Tranen stroomden weer.
« Als ik blijf, » zei ze langzaam, « doe ik niet alsof ik iets kleins ben zodat anderen zich op hun gemak voelen. Ik laat niemand krimpen wat ik voor deze jongens ben. »
« Ik zou het je niet vragen, » antwoordde hij. « Misschien is het tijd dat mijn wereld verandert in plaats van jou dat te vragen. »
Ze keek naar de halfgepakte koffer en toen weer naar hem.
« Oké, » zei ze uiteindelijk. « Ik blijf. Maar alleen als mezelf. Helemaal van mezelf. »
Hij stond op terwijl ze langzaam begon uit te pakken, kleding stuk voor stuk terug in laden leggend, alsof ze ervoor koos niet alleen in het gastenverblijf te blijven, maar ook in hun leven.

Het hardop zeggen
Een week later had Miles een interview gepland voor een groot zakenblad. De verslaggeefster, Jenna Cole, kwam voorbereid om te praten over vrachttechnologie, groei en de gebruikelijke onderwerpen waar zijn PR-team dol op was.

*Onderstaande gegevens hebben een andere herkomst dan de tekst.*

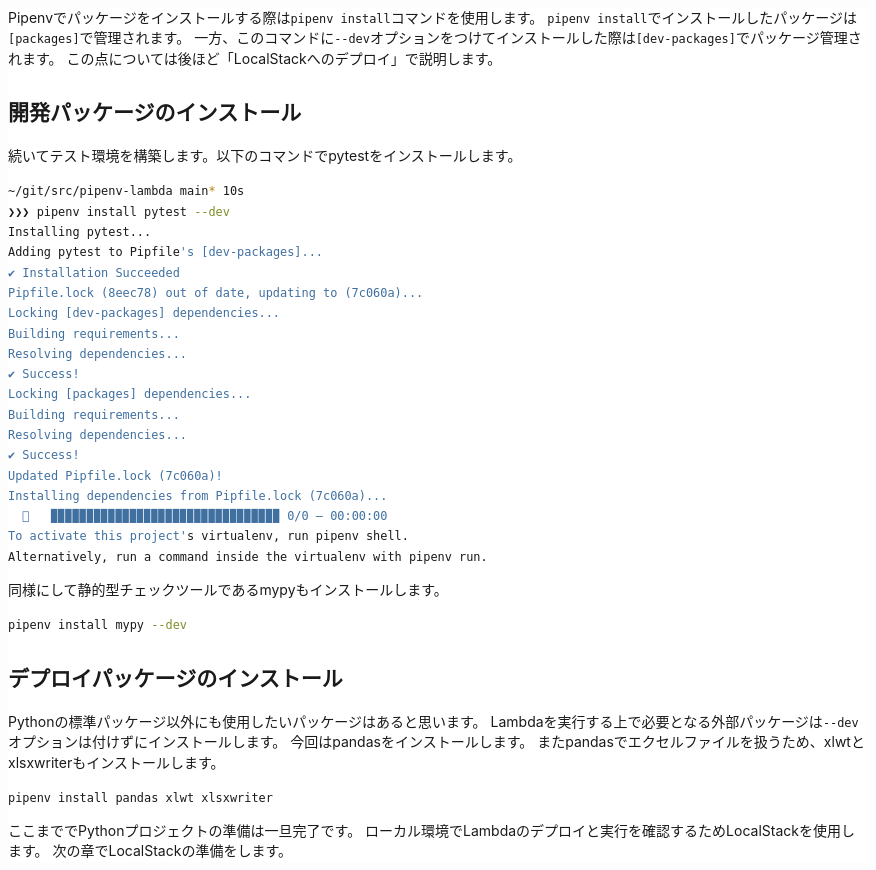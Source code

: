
 ```bash
```

Pipenvでパッケージをインストールする際は`pipenv install`コマンドを使用します。
`pipenv install`でインストールしたパッケージは`[packages]`で管理されます。
一方、このコマンドに`--dev`オプションをつけてインストールした際は`[dev-packages]`でパッケージ管理されます。
この点については後ほど「LocalStackへのデプロイ」で説明します。

## 開発パッケージのインストール

続いてテスト環境を構築します。以下のコマンドでpytestをインストールします。

```bash
~/git/src/pipenv-lambda main* 10s
❯❯❯ pipenv install pytest --dev
Installing pytest...
Adding pytest to Pipfile's [dev-packages]...
✔ Installation Succeeded
Pipfile.lock (8eec78) out of date, updating to (7c060a)...
Locking [dev-packages] dependencies...
Building requirements...
Resolving dependencies...
✔ Success!
Locking [packages] dependencies...
Building requirements...
Resolving dependencies...
✔ Success!
Updated Pipfile.lock (7c060a)!
Installing dependencies from Pipfile.lock (7c060a)...
  🐍   ▉▉▉▉▉▉▉▉▉▉▉▉▉▉▉▉▉▉▉▉▉▉▉▉▉▉▉▉▉▉▉▉ 0/0 — 00:00:00
To activate this project's virtualenv, run pipenv shell.
Alternatively, run a command inside the virtualenv with pipenv run.
```

同様にして静的型チェックツールであるmypyもインストールします。

```bash
pipenv install mypy --dev
```

## デプロイパッケージのインストール

Pythonの標準パッケージ以外にも使用したいパッケージはあると思います。
Lambdaを実行する上で必要となる外部パッケージは`--dev`オプションは付けずにインストールします。
今回はpandasをインストールします。
またpandasでエクセルファイルを扱うため、xlwtとxlsxwriterもインストールします。

```bash
pipenv install pandas xlwt xlsxwriter
```

ここまででPythonプロジェクトの準備は一旦完了です。
ローカル環境でLambdaのデプロイと実行を確認するためLocalStackを使用します。
次の章でLocalStackの準備をします。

Ze behandelden eerst de cijfers. De toekomst van logistiek. De markt. Toen keek Jenna naar haar aantekeningen en aarzelde.
« Er is nog iets anders dat ik graag wil vragen, als dat goed is, » zei ze. « Er is publieke nieuwsgierigheid naar je privéleven. Wil je reageren? »
Zijn PR-directeur, die bij de deur stond, schudde subtiel zijn hoofd.